Samir Shaptahoviç

Personal information
- Born: August 2, 1981 (age 44) Bar, SR Montenegro, SFR Yugoslavia
- Nationality: Kosovan
- Listed height: 5 ft 9 in (1.75 m)
- Listed weight: 160 lb (73 kg)

Career information
- NBA draft: 2010: undrafted
- Playing career: 2001–2015
- Position: Point guard

Career history
- 2001–2004: Prishtina
- 2007–2008: Tindastóll
- 2008–2009: Mornar Bar
- 2011–2012: Bashkimi Prizren
- 2012–2015: Peja

Career highlights
- 4× Kosovo Superleague champion (2002,2003,2005, 2013); 3× Kosovo Cup winner (2002,2003, 2011);

= Samir Shaptahoviç =

Kosovo-Albanian retired basketball player (born 1981)

Samir Shaptahoviç (also known in Albanian as Samir Shaptahu) is a Kosovo-Albanian retired professional basketball player, who last played for Peja of the Kosovo Basketball Superleague. He was born in Bar Tivar in Montenegro in an Albanian family. He is considered one of the best players that the Kosovo Basketball Superleague ever had. He played in Kosovo Basketball Superleague and in Balkan International Basketball League.

He was a member of the Kosovo national basketball team, and also a member of the Albanian national basketball team.

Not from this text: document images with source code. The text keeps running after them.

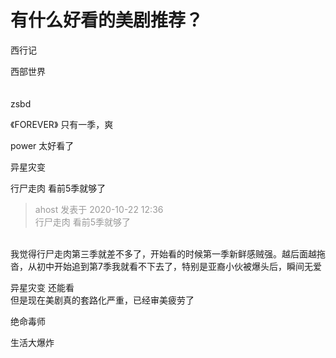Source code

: # 有什么好看的美剧推荐？


<img id="aimg_exlbG" onclick="zoom(this, this.src, 0, 0, 0)" class="zoom" src="http://un45t.765567.xyz/gufeng_riman_cj/3935/29267/1557574222qufEfeYo59k1U9AE.jpg" onmouseover="img_onmouseoverfunc(this)" onload="thumbImg(this)" border="0" alt="" />西行记

西部世界<br />
<br />
<br />
zsbd

《FOREVER》 只有一季，爽

power 太好看了 

异星灾变

行尸走肉 看前5季就够了

<div class="quote"><blockquote><font color="#999999">ahost 发表于 2020-10-22 12:36</font><br />
<font color="#999999">行尸走肉 看前5季就够了</font></blockquote></div><br />
我觉得行尸走肉第三季就差不多了，开始看的时候第一季新鲜感贼强。越后面越拖沓，从初中开始追到第7季我就看不下去了，特别是亚裔小伙被爆头后，瞬间无爱

异星灾变 还能看<br />
但是现在美剧真的套路化严重，已经审美疲劳了

绝命毒师

生活大爆炸
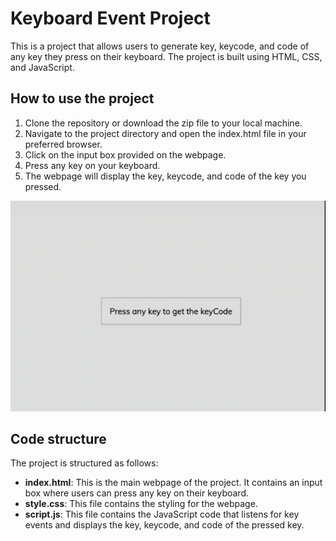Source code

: # Keyboard Event Project

This is a project that allows users to generate key, keycode, and code of any key they press on their keyboard. The project is built using HTML, CSS, and JavaScript.

## How to use the project

1. Clone the repository or download the zip file to your local machine.
2. Navigate to the project directory and open the index.html file in your preferred browser.
3. Click on the input box provided on the webpage.
4. Press any key on your keyboard.
5. The webpage will display the key, keycode, and code of the key you pressed.

![Demo](./asset/keyCode-demo.gif)

## Code structure

The project is structured as follows:

- **index.html**: This is the main webpage of the project. It contains an input box where users can press any key on their keyboard.
- **style.css**: This file contains the styling for the webpage.
- **script.js**: This file contains the JavaScript code that listens for key events and displays the key, keycode, and code of the pressed key.
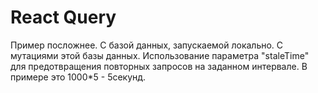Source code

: # React Query

Пример посложнее. С базой данных, запускаемой локально. С мутациями этой базы данных. Использование параметра "staleTime" для предотвращения повторных запросов на заданном интервале. В примере это 1000*5 - 5секунд.



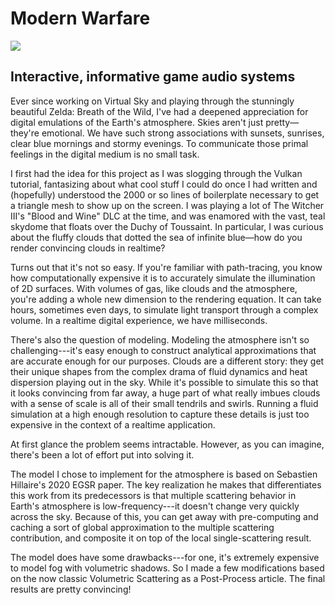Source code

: # Modern Warfare

![](https://blogs.nvidia.com/wp-content/uploads/2021/04/image-2.png)

<div id="modal-scroll-point"/>

<div id="modal-subtitle-container"><h2 id="modal-subtitle">Interactive, informative game audio systems</h2></div>

Ever since working on Virtual Sky and playing through the stunningly beautiful Zelda: Breath of the Wild, I've had a deepened appreciation for digital emulations of the Earth's atmosphere. Skies aren't just pretty—they're emotional. We have such strong associations with sunsets, sunrises, clear blue mornings and stormy evenings. To communicate those primal feelings in the digital medium is no small task.

I first had the idea for this project as I was slogging through the Vulkan tutorial, fantasizing about what cool stuff I could do once I had written and (hopefully) understood the 2000 or so lines of boilerplate necessary to get a triangle mesh to show up on the screen. I was playing a lot of The Witcher III's "Blood and Wine" DLC at the time, and was enamored with the vast, teal skydome that floats over the Duchy of Toussaint. In particular, I was curious about the fluffy clouds that dotted the sea of infinite blue—how do you render convincing clouds in realtime?

Turns out that it's not so easy. If you're familiar with path-tracing, you know how computationally expensive it is to accurately simulate the illumination of 2D surfaces. With volumes of gas, like clouds and the atmosphere, you're adding a whole new dimension to the rendering equation. It can take hours, sometimes even days, to simulate light transport through a complex volume. In a realtime digital experience, we have milliseconds.

There's also the question of modeling. Modeling the atmosphere isn't so challenging---it's easy enough to construct analytical approximations that are accurate enough for our purposes. Clouds are a different story: they get their unique shapes from the complex drama of fluid dynamics and heat dispersion playing out in the sky. While it's possible to simulate this so that it looks convincing from far away, a huge part of what really imbues clouds with a sense of scale is all of their small tendrils and swirls. Running a fluid simulation at a high enough resolution to capture these details is just too expensive in the context of a realtime application.

At first glance the problem seems intractable. However, as you can imagine, there's been a lot of effort put into solving it.

The model I chose to implement for the atmosphere is based on Sebastien Hillaire's 2020 EGSR paper. The key realization he makes that differentiates this work from its predecessors is that multiple scattering behavior in Earth's atmosphere is low-frequency---it doesn't change very quickly across the sky. Because of this, you can get away with pre-computing and caching a sort of global approximation to the multiple scattering contribution, and composite it on top of the local single-scattering result.

The model does have some drawbacks---for one, it's extremely expensive to model fog with volumetric shadows. So I made a few modifications based on the now classic Volumetric Scattering as a Post-Process article. The final results are pretty convincing!
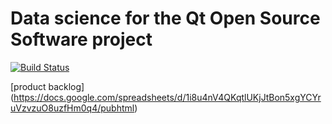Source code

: # Data science for the Qt Open Source Software project

[![Build Status](https://travis-ci.org/tintintti/qt-software-project.svg?branch=master)](https://travis-ci.org/tintintti/qt-software-project)

[product backlog] (https://docs.google.com/spreadsheets/d/1i8u4nV4QKqtlUKjJtBon5xgYCYruVzvzuO8uzfHm0q4/pubhtml)
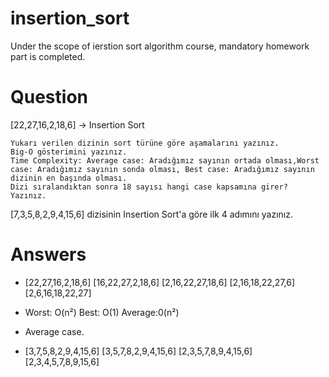 # insertion_sort
Under the scope of ierstion sort algorithm course, mandatory homework part is completed.

# Question
[22,27,16,2,18,6] -> Insertion Sort

    Yukarı verilen dizinin sort türüne göre aşamalarını yazınız.
    Big-O gösterimini yazınız.
    Time Complexity: Average case: Aradığımız sayının ortada olması,Worst case: Aradığımız sayının sonda olması, Best case: Aradığımız sayının dizinin en başında olması.
    Dizi sıralandıktan sonra 18 sayısı hangi case kapsamına girer? Yazınız.


[7,3,5,8,2,9,4,15,6] dizisinin Insertion Sort'a göre ilk 4 adımını yazınız.

# Answers

-   [22,27,16,2,18,6]
    [16,22,27,2,18,6]
    [2,16,22,27,18,6]
    [2,16,18,22,27,6]
    [2,6,16,18,22,27]

-   Worst:  O(n²)
    Best:   O(1)
    Average:0(n²)

-   Average case.

-   [3,7,5,8,2,9,4,15,6]
    [3,5,7,8,2,9,4,15,6]
    [2,3,5,7,8,9,4,15,6]
    [2,3,4,5,7,8,9,15,6]



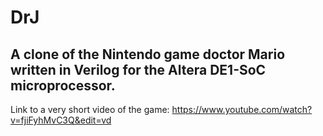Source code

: # DrJ
A clone of the Nintendo game doctor Mario written in Verilog for the Altera DE1-SoC microprocessor.
---
Link to a very short video of the game: https://www.youtube.com/watch?v=fjiFyhMvC3Q&edit=vd
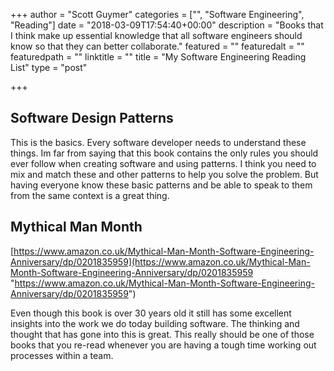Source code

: +++
author = "Scott Guymer"
categories = ["", "Software Engineering", "Reading"]
date = "2018-03-09T17:54:40+00:00"
description = "Books that I think make up essential knowledge that all software engineers should know so that they can better collaborate."
featured = ""
featuredalt = ""
featuredpath = ""
linktitle = ""
title = "My Software Engineering Reading List"
type = "post"

+++
## Software Design Patterns

This is the basics. Every software developer needs to understand these things. Im far from saying that this book contains the only rules you should ever follow when creating software and using patterns. I think you need to mix and match these and other patterns to help you solve the problem. But having everyone know these basic patterns and be able to speak to them from the same context is a great thing.

## Mythical Man Month

[https://www.amazon.co.uk/Mythical-Man-Month-Software-Engineering-Anniversary/dp/0201835959](https://www.amazon.co.uk/Mythical-Man-Month-Software-Engineering-Anniversary/dp/0201835959 "https://www.amazon.co.uk/Mythical-Man-Month-Software-Engineering-Anniversary/dp/0201835959")

Even though this book is over 30 years old it still has some excellent insights into the work we do today building software. The thinking and thought that has gone into this is great. This really should be one of those books that you re-read whenever you are having a tough time working out processes within a team.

He has won the Kosovo Basketball Superleague troph thricey, first with Prishtina in 2001–02, 2002-2003 and second with Peja in 2012–13 season. He has also played in Mornar Bar team and also in Mabetex Prishtina for one season. He is considered a basketball legend in Kosovo. At the end of the 2014–15 season, he announced his retirement from basketball in Kosovo.

==Professional career==

===2014-15 season===
Shaptahoviç played for KB Peja team in Kosovo Basketball Superleague and in Balkan International Basketball League. in 2014–15 season, Shaptahoviç was one of the best of his team. In Kosovo Superleague he averaged with very impressive stats: 20.1 points, 8.1 assists and 4.0 rebounds per game in 27 games played. And in BIBL he averaged with 17.3 points, 5.4 assists and 2.8 rebounds per game in 14 games played.